**Problem to work on**:
In the records below, some lines contain the word "channels". Copy each of them.

**Saved entries**:

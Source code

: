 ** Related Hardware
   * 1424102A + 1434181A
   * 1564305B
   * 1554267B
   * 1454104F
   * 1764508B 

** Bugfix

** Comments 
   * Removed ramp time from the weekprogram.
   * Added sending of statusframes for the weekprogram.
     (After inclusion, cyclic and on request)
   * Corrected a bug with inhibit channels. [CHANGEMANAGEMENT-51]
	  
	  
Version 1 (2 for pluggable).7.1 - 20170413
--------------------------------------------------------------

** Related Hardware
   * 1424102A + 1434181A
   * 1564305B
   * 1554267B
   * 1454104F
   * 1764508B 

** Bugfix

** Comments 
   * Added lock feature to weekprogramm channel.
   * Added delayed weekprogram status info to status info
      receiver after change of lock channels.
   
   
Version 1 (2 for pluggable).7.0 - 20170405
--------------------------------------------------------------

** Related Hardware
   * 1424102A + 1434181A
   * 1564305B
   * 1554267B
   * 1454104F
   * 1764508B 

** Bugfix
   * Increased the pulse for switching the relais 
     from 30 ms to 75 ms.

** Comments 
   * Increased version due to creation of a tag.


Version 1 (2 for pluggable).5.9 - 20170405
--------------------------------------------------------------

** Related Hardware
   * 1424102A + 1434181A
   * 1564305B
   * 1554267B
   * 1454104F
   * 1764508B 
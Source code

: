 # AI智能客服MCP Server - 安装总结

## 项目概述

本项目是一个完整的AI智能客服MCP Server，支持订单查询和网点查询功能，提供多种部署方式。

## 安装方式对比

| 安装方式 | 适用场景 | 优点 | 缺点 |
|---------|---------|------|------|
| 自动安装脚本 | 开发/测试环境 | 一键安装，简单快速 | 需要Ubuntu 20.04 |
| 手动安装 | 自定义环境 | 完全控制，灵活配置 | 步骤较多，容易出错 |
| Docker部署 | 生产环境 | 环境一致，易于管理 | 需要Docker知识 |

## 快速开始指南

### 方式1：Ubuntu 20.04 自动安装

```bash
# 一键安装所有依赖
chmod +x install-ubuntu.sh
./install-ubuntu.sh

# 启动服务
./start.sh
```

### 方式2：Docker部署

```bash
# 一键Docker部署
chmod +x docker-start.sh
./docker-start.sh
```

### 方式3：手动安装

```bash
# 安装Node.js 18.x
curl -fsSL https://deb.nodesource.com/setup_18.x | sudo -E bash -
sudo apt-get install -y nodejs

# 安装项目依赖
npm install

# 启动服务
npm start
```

**Solution for this task**:
   * Corrected a bug with inhibit channels. [CHANGEMANAGEMENT-51]
      receiver after change of lock channels.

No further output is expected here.